#### [WHAT THE EXERCISE ASKS]
Reproduce exactly the lines from the start of the records through the line containing "three of the", both included. Leave the pictures out.

○ ○ ○ ○ ○

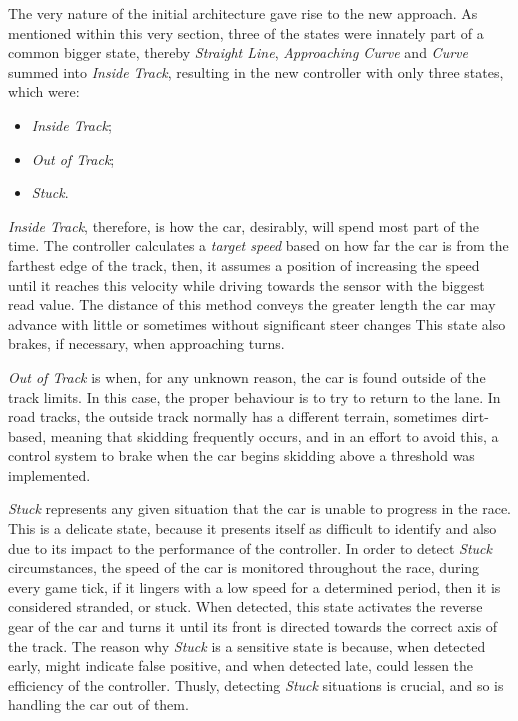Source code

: 	The very nature of the initial architecture gave rise to the new approach. As mentioned within this very section,
	three of the states were innately part of a common bigger state, thereby \emph{Straight Line},
	\emph{Approaching Curve} and \emph{Curve} summed into \emph{Inside Track}, resulting in the new controller with
	only three states, which were:
	
	\begin{itemize}
		
		\item \emph{Inside Track};
		
		\item \emph{Out of Track};
		
		\item \emph{Stuck}.
		
	\end{itemize}
	
	\emph{Inside Track}, therefore, is how the car, desirably, will spend most part of the time. The controller
	calculates a \emph{target speed} based on how far the car is from the farthest edge of the track, then, it assumes
	a position of increasing the speed until it reaches this velocity while driving towards the sensor with the
	biggest read value. The distance of this method conveys the greater length the car may advance with little or
	sometimes without significant steer changes This state also brakes, if necessary, when approaching turns.
		
	\emph{Out of Track} is when, for any unknown reason, the car is found outside of the track limits. In this case,
	the proper behaviour is to try to return to the lane. In road tracks, the outside track normally has a different
	terrain, sometimes dirt-based, meaning that skidding frequently occurs, and in an effort to avoid this, a control
	system to brake when the car begins skidding above a threshold was implemented.
	
	\emph{Stuck} represents any given situation that the car is unable to progress in the race. This is a delicate
	state, because it presents itself as difficult to identify and also due to its impact to the performance of the
	controller. In order to detect \emph{Stuck} circumstances, the speed of the car is monitored throughout the race,
	during every game tick, if it lingers with a low speed for a determined period, then it is considered stranded,
	or stuck. When detected, this state activates the reverse gear of the car and turns it until its front is
	directed towards the correct axis of the track. The reason why \emph{Stuck} is a sensitive state is because, when
	detected early, might indicate false positive, and when detected late, could lessen the efficiency of the
	controller. Thusly, detecting \textit{Stuck} situations is crucial, and so is handling the car out of them.
	
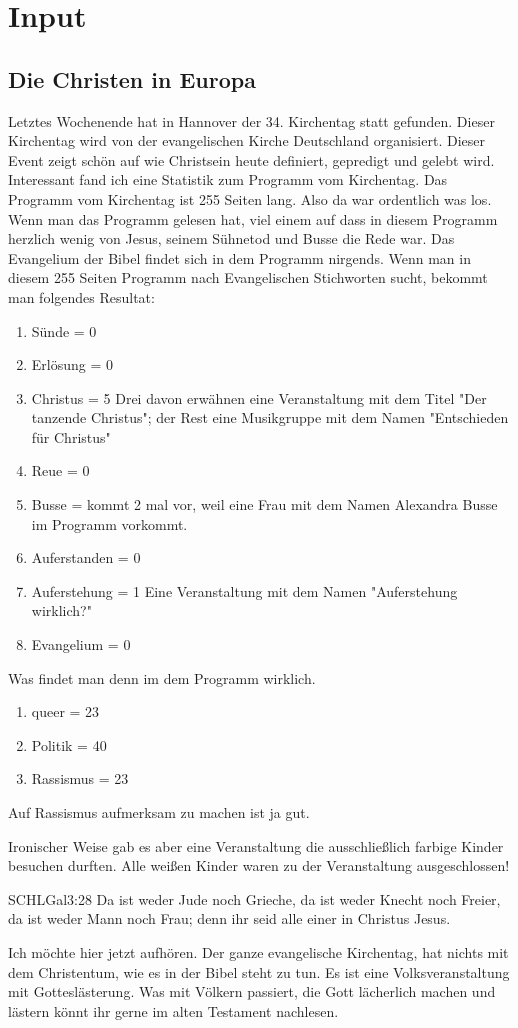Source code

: \documentclass{../../inc/mybib}
\begin{document}
\section{ Input }
\begin{spacing}{1.5}
\subsection{Die Christen in Europa}
Letztes Wochenende hat in Hannover der 34. Kirchentag statt gefunden. Dieser Kirchentag wird von der evangelischen Kirche Deutschland organisiert. Dieser Event zeigt schön auf wie Christsein heute definiert, gepredigt und gelebt wird. Interessant fand ich eine Statistik zum Programm vom Kirchentag. Das Programm vom Kirchentag ist 255 Seiten lang. Also da war ordentlich was los.\\
Wenn man das Programm gelesen hat, viel einem auf dass in diesem Programm herzlich wenig von Jesus, seinem Sühnetod und Busse die Rede war. Das Evangelium der Bibel findet sich in dem Programm nirgends. Wenn man in diesem 255 Seiten Programm nach Evangelischen Stichworten sucht, bekommt man folgendes Resultat:
\begin{enumerate}
    \item Sünde = 0
    \item Erlösung = 0
    \item Christus = 5 Drei davon erwähnen eine Veranstaltung mit dem Titel "Der tanzende Christus"; der Rest eine Musikgruppe mit dem Namen "Entschieden für Christus"
    \item Reue = 0
    \item Busse = kommt 2 mal vor, weil eine Frau mit dem Namen Alexandra Busse im Programm vorkommt.
    \item Auferstanden = 0
    \item Auferstehung = 1 Eine Veranstaltung mit dem Namen "Auferstehung wirklich?"
    \item Evangelium = 0
\end{enumerate}
Was findet man denn im dem Programm wirklich.
\begin{enumerate}
    \item queer = 23
    \item Politik = 40
    \item Rassismus = 23
\end{enumerate}
Auf Rassismus aufmerksam zu machen ist ja gut.

Ironischer Weise gab es aber eine Veranstaltung die ausschließlich farbige Kinder besuchen durften. Alle weißen Kinder waren zu der Veranstaltung ausgeschlossen!
\begin{bibelbox}{SCHL}{Gal}{3:28}
Da ist weder Jude noch Grieche, da ist weder Knecht noch Freier, da ist weder Mann noch Frau; denn ihr seid alle einer in Christus Jesus.
\end{bibelbox}
Ich möchte hier jetzt aufhören. Der ganze evangelische Kirchentag, hat nichts mit dem Christentum, wie es in der Bibel steht zu tun. Es ist eine Volksveranstaltung mit Gotteslästerung. Was mit Völkern passiert, die Gott lächerlich machen und lästern könnt ihr gerne im alten Testament nachlesen.


\end{spacing}
\end{document}

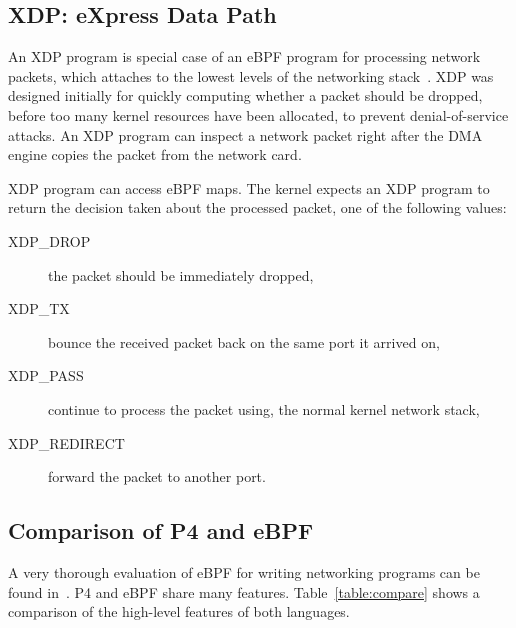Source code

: \subsection{XDP: eXpress Data Path}\label{sec:xdp-background}

An XDP program is special case of an eBPF program for processing
network packets, which attaches to the lowest levels of the networking
stack~\cite{xdpconext18}.  XDP was designed initially for quickly computing whether a
packet should be dropped, before too many kernel resources have been
allocated, to prevent denial-of-service attacks.  An XDP program can
inspect a network packet right after the DMA engine copies the packet
from the network card.

XDP program can access eBPF maps.  The kernel expects an XDP program
to return the decision taken about the processed packet, one of the
following values:

\begin{description}
\item[XDP\_DROP] the packet should be immediately dropped,
\item[XDP\_TX] bounce the received packet back on the same port it arrived on,
\item[XDP\_PASS] continue to process the packet using,
  the normal kernel network stack,
\item[XDP\_REDIRECT] forward the packet to another port.
\end{description}

\subsection{Comparison of P4 and eBPF}

A very thorough evaluation of eBPF for writing networking programs can
be found in~\cite{minao-hspr18}.  P4 and eBPF share many features.
Table~\ref{table:compare} shows a comparison of the high-level
features of both languages.

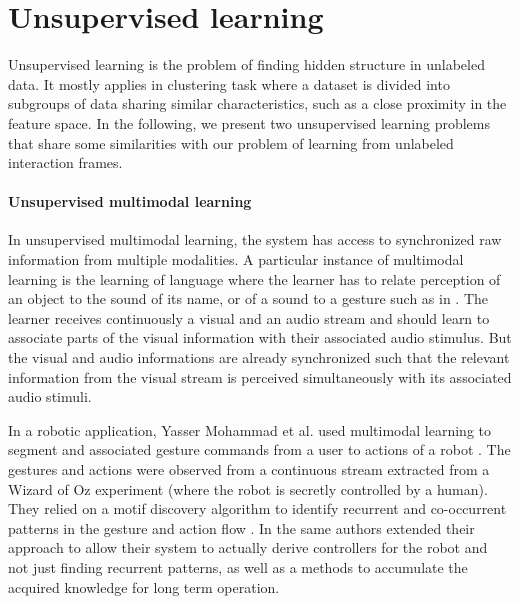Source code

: \section{Unsupervised learning}

Unsupervised learning is the problem of finding hidden structure in unlabeled data. It mostly applies in clustering task where a dataset is divided into subgroups of data sharing similar characteristics, such as a close proximity in the feature space. In the following, we present two unsupervised learning problems that share some similarities with our problem of learning from unlabeled interaction frames.


\paragraph{Unsupervised multimodal learning} In unsupervised multimodal learning, the system has access to synchronized raw information from multiple modalities. A particular instance of multimodal learning is the learning of language where the learner has to relate perception of an object to the sound of its name, or of a sound to a gesture such as in \cite{mangin2013learning}. The learner receives continuously a visual and an audio stream and should learn to associate parts of the visual information with their associated audio stimulus. But the visual and audio informations are already synchronized such that the relevant information from the visual stream is perceived simultaneously with its associated audio stimuli.

In a robotic application, Yasser Mohammad et al. used multimodal learning to segment and associated gesture commands from a user to actions of a robot \cite{mohammad2009unsupervised}. The gestures and actions were observed from a continuous stream extracted from a Wizard of Oz experiment (where the robot is secretly controlled by a human). They relied on a motif discovery algorithm to identify recurrent and co-occurrent patterns in the gesture and action flow \cite{mohammad2009constrained}. In \cite{mohammad2010learning} the same authors extended their approach to allow their system to actually derive controllers for the robot and not just finding recurrent patterns, as well as a methods to accumulate the acquired knowledge for long term operation.

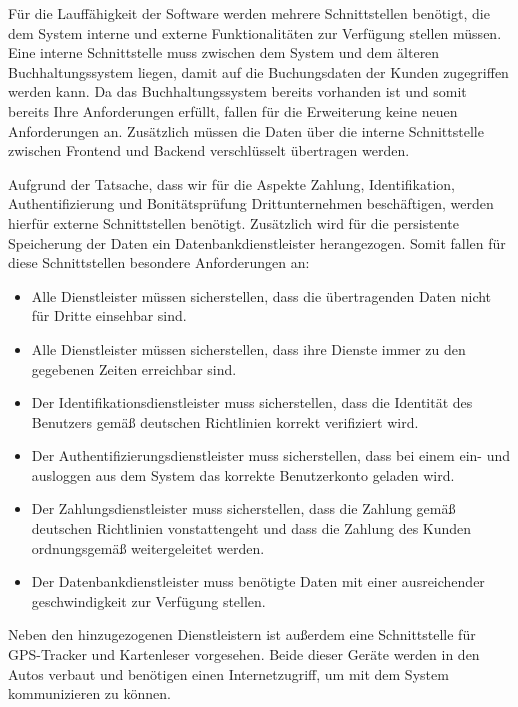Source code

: Für die Lauffähigkeit der Software werden mehrere Schnittstellen benötigt, die dem System interne
und externe Funktionalitäten zur Verfügung stellen müssen.
Eine interne Schnittstelle muss zwischen dem System und dem älteren Buchhaltungssystem liegen, damit auf die
Buchungsdaten der Kunden zugegriffen werden kann.
Da das Buchhaltungssystem bereits vorhanden ist und somit bereits Ihre Anforderungen erfüllt, fallen für die
Erweiterung keine neuen Anforderungen an.
Zusätzlich müssen die Daten über die interne Schnittstelle zwischen Frontend und Backend verschlüsselt übertragen werden. \medskip

Aufgrund der Tatsache, dass wir für die Aspekte Zahlung, Identifikation, Authentifizierung und Bonitätsprüfung Drittunternehmen
beschäftigen, werden hierfür externe Schnittstellen benötigt.
Zusätzlich wird für die persistente Speicherung der Daten ein Datenbankdienstleister herangezogen.
Somit fallen für diese Schnittstellen besondere Anforderungen an:
\begin{itemize}
    \item Alle Dienstleister müssen sicherstellen, dass die übertragenden Daten nicht für Dritte einsehbar sind.
    \item Alle Dienstleister müssen sicherstellen, dass ihre Dienste immer zu den gegebenen Zeiten erreichbar sind.
    \item Der Identifikationsdienstleister muss sicherstellen,
    dass die Identität des Benutzers gemäß deutschen Richtlinien korrekt verifiziert wird.
    \item Der Authentifizierungsdienstleister muss sicherstellen, dass bei einem ein- und ausloggen aus dem System das
    korrekte Benutzerkonto geladen wird.
    \item Der Zahlungsdienstleister muss sicherstellen, dass die Zahlung gemäß deutschen Richtlinien vonstattengeht und
    dass die Zahlung des Kunden ordnungsgemäß weitergeleitet werden.
    \item Der Datenbankdienstleister muss benötigte Daten mit einer ausreichender geschwindigkeit zur Verfügung stellen.
\end{itemize} \medskip

Neben den hinzugezogenen Dienstleistern ist außerdem eine Schnittstelle für GPS-Tracker und Kartenleser vorgesehen.
Beide dieser Geräte werden in den Autos verbaut und benötigen einen Internetzugriff, um mit dem System kommunizieren
zu können.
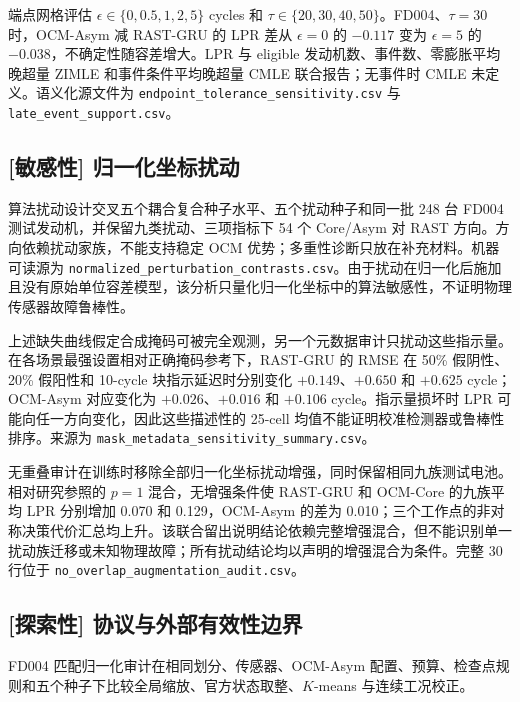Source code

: 


端点网格评估 $\epsilon\in\{0,0.5,1,2,5\}$ cycles 和 $\tau\in\{20,30,40,50\}$。FD004、$\tau=30$ 时，OCM-Asym 减 RAST-GRU 的 LPR 差从 $\epsilon=0$ 的 $-0.117$ 变为 $\epsilon=5$ 的 $-0.038$，不确定性随容差增大。LPR 与 eligible 发动机数、事件数、零膨胀平均晚超量 ZIMLE 和事件条件平均晚超量 CMLE 联合报告；无事件时 CMLE 未定义。语义化源文件为 \texttt{endpoint\_tolerance\_sensitivity.csv} 与 \texttt{late\_event\_support.csv}。

\subsection{[敏感性] 归一化坐标扰动}

算法扰动设计交叉五个耦合复合种子水平、五个扰动种子和同一批 248 台 FD004 测试发动机，并保留九类扰动、三项指标下 54 个 Core/Asym 对 RAST 方向。方向依赖扰动家族，不能支持稳定 OCM 优势；多重性诊断只放在补充材料。机器可读源为 \texttt{normalized\_perturbation\_contrasts.csv}。由于扰动在归一化后施加且没有原始单位容差模型，该分析只量化归一化坐标中的算法敏感性，不证明物理传感器故障鲁棒性。

上述缺失曲线假定合成掩码可被完全观测，另一个元数据审计只扰动这些指示量。在各场景最强设置相对正确掩码参考下，RAST-GRU 的 RMSE 在 50\% 假阴性、20\% 假阳性和 10-cycle 块指示延迟时分别变化 $+0.149$、$+0.650$ 和 $+0.625$ cycle；OCM-Asym 对应变化为 $+0.026$、$+0.016$ 和 $+0.106$ cycle。指示量损坏时 LPR 可能向任一方向变化，因此这些描述性的 25-cell 均值不能证明校准检测器或鲁棒性排序。来源为 \texttt{mask\_metadata\_sensitivity\_summary.csv}。

无重叠审计在训练时移除全部归一化坐标扰动增强，同时保留相同九族测试电池。相对研究参照的 $p=1$ 混合，无增强条件使 RAST-GRU 和 OCM-Core 的九族平均 LPR 分别增加 0.070 和 0.129，OCM-Asym 的差为 0.010；三个工作点的非对称决策代价汇总均上升。该联合留出说明结论依赖完整增强混合，但不能识别单一扰动族迁移或未知物理故障；所有扰动结论均以声明的增强混合为条件。完整 30 行位于 \texttt{no\_overlap\_augmentation\_audit.csv}。

\subsection{[探索性] 协议与外部有效性边界}

FD004 匹配归一化审计在相同划分、传感器、OCM-Asym 配置、预算、检查点规则和五个种子下比较全局缩放、官方状态取整、$K$-means 与连续工况校正。

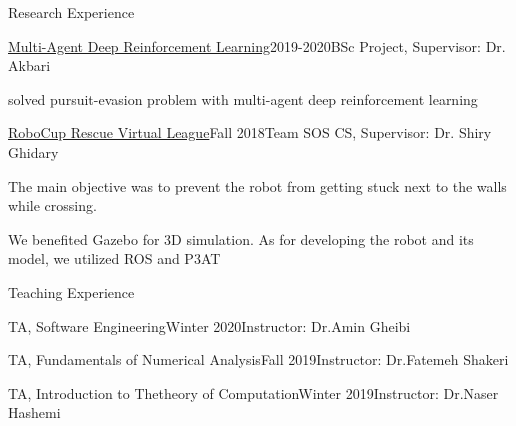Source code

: \documentclass{resume} %
\begin{document}
	\begin{rSection}{Research Experience}
		
			\begin{rSubsection}{\href{https://github.com/mina-parham/multi-agentDRL}{\textcolor{coolblack}{Multi-Agent Deep Reinforcement Learning}}}{2019-2020}{BSc Project, Supervisor: Dr. Akbari}{ }
		\item solved pursuit-evasion problem with multi-agent deep reinforcement learning
	\end{rSubsection}
		\begin{rSubsection}{\href{https://github.com/mina-parham/mina-parham.github.io/raw/master/images/portfolio/liberty.jpg}{\textcolor{coolblack}{RoboCup Rescue Virtual League}}}{Fall 2018}{Team SOS CS, Supervisor: Dr. Shiry Ghidary}{ }
			\item The main objective was to prevent the robot from getting stuck next to the walls while crossing. 
			\item We benefited Gazebo for 3D simulation. As for developing the robot and its model, we utilized ROS and P3AT  
		
	\end{rSubsection}
	\end{rSection}
	\begin{rSection}{Teaching Experience}
		\begin{rSubsection}{TA, Software Engineering}{Winter 2020}{Instructor: Dr.Amin Gheibi}{ }
		\end{rSubsection}				
		\begin{rSubsection}{TA, Fundamentals of Numerical Analysis}{Fall 2019}{Instructor: Dr.Fatemeh Shakeri}{ }
		\end{rSubsection}					%
		\begin{rSubsection}{TA, Introduction to Thetheory of Computation}{Winter 2019}{Instructor: Dr.Naser Hashemi}{ }
		\end{rSubsection}					%
	
		
		
	\end{rSection}
\end{document}
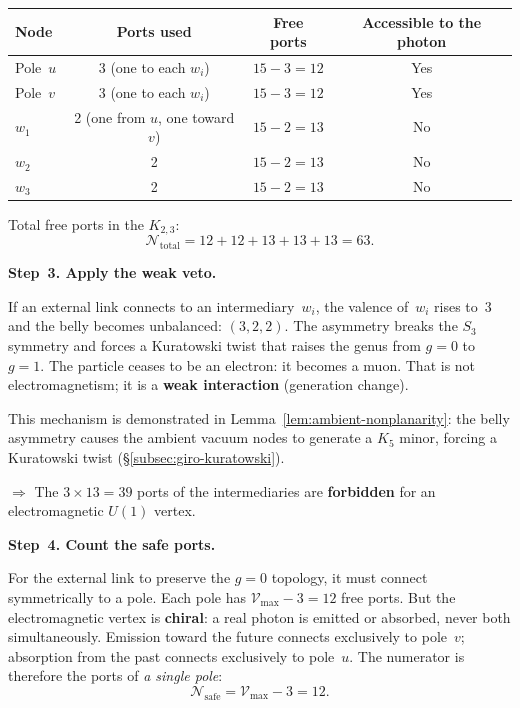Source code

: \smallskip
\begin{center}
\renewcommand{\arraystretch}{1.2}
\begin{tabular}{lccc}
\toprule
\textbf{Node} & \textbf{Ports used} & \textbf{Free ports}
  & \textbf{Accessible to the photon} \\
\midrule
Pole~$u$   & 3 (one to each $w_i$) & $15 - 3 = 12$ & Yes \\
Pole~$v$   & 3 (one to each $w_i$) & $15 - 3 = 12$ & Yes \\
$w_1$      & 2 (one from $u$, one toward $v$) & $15 - 2 = 13$ & No \\
$w_2$      & 2 & $15 - 2 = 13$ & No \\
$w_3$      & 2 & $15 - 2 = 13$ & No \\
\bottomrule
\end{tabular}
\end{center}

\smallskip
\noindent
Total free ports in the $K_{2,3}$:
\[
  \mathcal{N}_{\text{total}} = 12 + 12 + 13 + 13 + 13 = 63.
\]

\bigskip
\noindent
\textbf{Step~3. Apply the weak veto.}

If an external link connects to an intermediary~$w_i$, the valence
of~$w_i$ rises to~3 and the belly becomes unbalanced: $(3, 2, 2)$. The
asymmetry breaks the $S_3$ symmetry and forces a Kuratowski twist that
raises the genus from $g = 0$ to $g = 1$. The particle ceases to be an
electron: it becomes a muon. That is not electromagnetism; it is a
\textbf{weak interaction} (generation change).

This mechanism is demonstrated in
Lemma~\ref{lem:ambient-nonplanarity}: the belly asymmetry causes the
ambient vacuum nodes to generate a $K_5$ minor, forcing a Kuratowski
twist (\S\ref{subsec:giro-kuratowski}).

$\Longrightarrow$ The $3 \times 13 = 39$ ports of the intermediaries are
\textbf{forbidden} for an electromagnetic $U(1)$ vertex.

\bigskip
\noindent
\textbf{Step~4. Count the safe ports.}

For the external link to preserve the $g = 0$ topology, it must connect
symmetrically to a pole. Each pole has
$\mathcal{V}_{\max} - 3 = 12$ free ports. But the electromagnetic vertex
is \textbf{chiral}: a real photon is emitted or absorbed, never both
simultaneously. Emission toward the future connects exclusively to
pole~$v$; absorption from the past connects exclusively to pole~$u$. The
numerator is therefore the ports of \emph{a single pole}:
\[
  \mathcal{N}_{\text{safe}} = \mathcal{V}_{\max} - 3 = 12.
\]

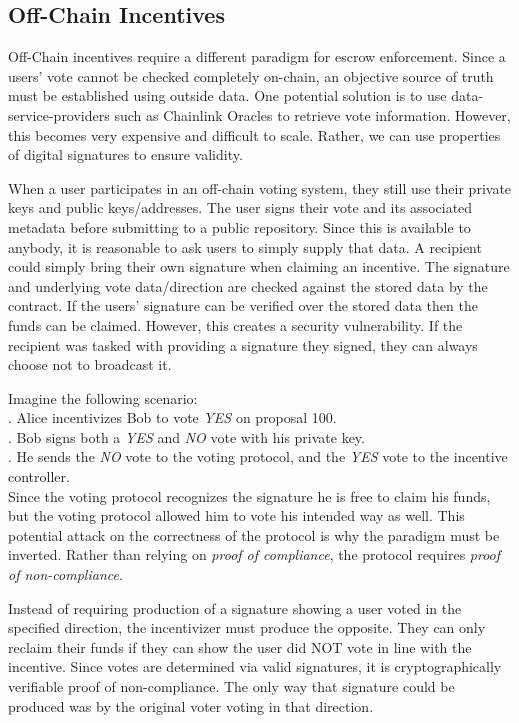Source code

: \documentclass{article}
\begin{document}
\subsection{Off-Chain Incentives}

Off-Chain incentives require a different paradigm for escrow enforcement. Since a users' vote cannot be checked completely on-chain, an objective source of truth must be established using outside data. One potential solution is to use data-service-providers such as Chainlink Oracles to retrieve vote information. However, this becomes very expensive and difficult to scale. Rather, we can use properties of digital signatures to ensure validity. 

When a user participates in an off-chain voting system, they still use their private keys and public keys/addresses. The user signs their vote and its associated metadata before submitting to a public repository. Since this is available to anybody, it is reasonable to ask users to simply supply that data. A recipient could simply bring their own signature when claiming an incentive. The signature and underlying vote data/direction are checked against the stored data by the contract. If the users' signature can be verified over the stored data then the funds can be claimed. However, this creates a security vulnerability. If the recipient was tasked with providing a signature they signed, they can always choose not to broadcast it. 

Imagine the following scenario:\\
. Alice incentivizes Bob to vote \emph{YES} on proposal 100.\\
. Bob signs both a \emph{YES} and \emph{NO} vote with his private key.\\
. He sends the \emph{NO} vote to the voting protocol, and the \emph{YES} vote to the incentive controller.\\

Since the voting protocol recognizes the signature he is free to claim his funds, but the voting protocol allowed him to vote his intended way as well. This potential attack on the correctness of the protocol is why the paradigm must be inverted. Rather than relying on \emph{proof of compliance}, the protocol requires \emph{proof of non-compliance}. 

Instead of requiring production of a signature showing a user voted in the specified direction, the incentivizer must produce the opposite. They can only reclaim their funds if they can show the user did NOT vote in line with the incentive. Since votes are determined via valid signatures, it is cryptographically verifiable proof of non-compliance. The only way that signature could be produced was by the original voter voting in that direction.
\end{document}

○ ○ ○ ○ ○

#### [OUTPUT OF THE TASK]
Source code

: 	The very nature of the initial architecture gave rise to the new approach. As mentioned within this very section,
	three of the states were innately part of a common bigger state, thereby \emph{Straight Line},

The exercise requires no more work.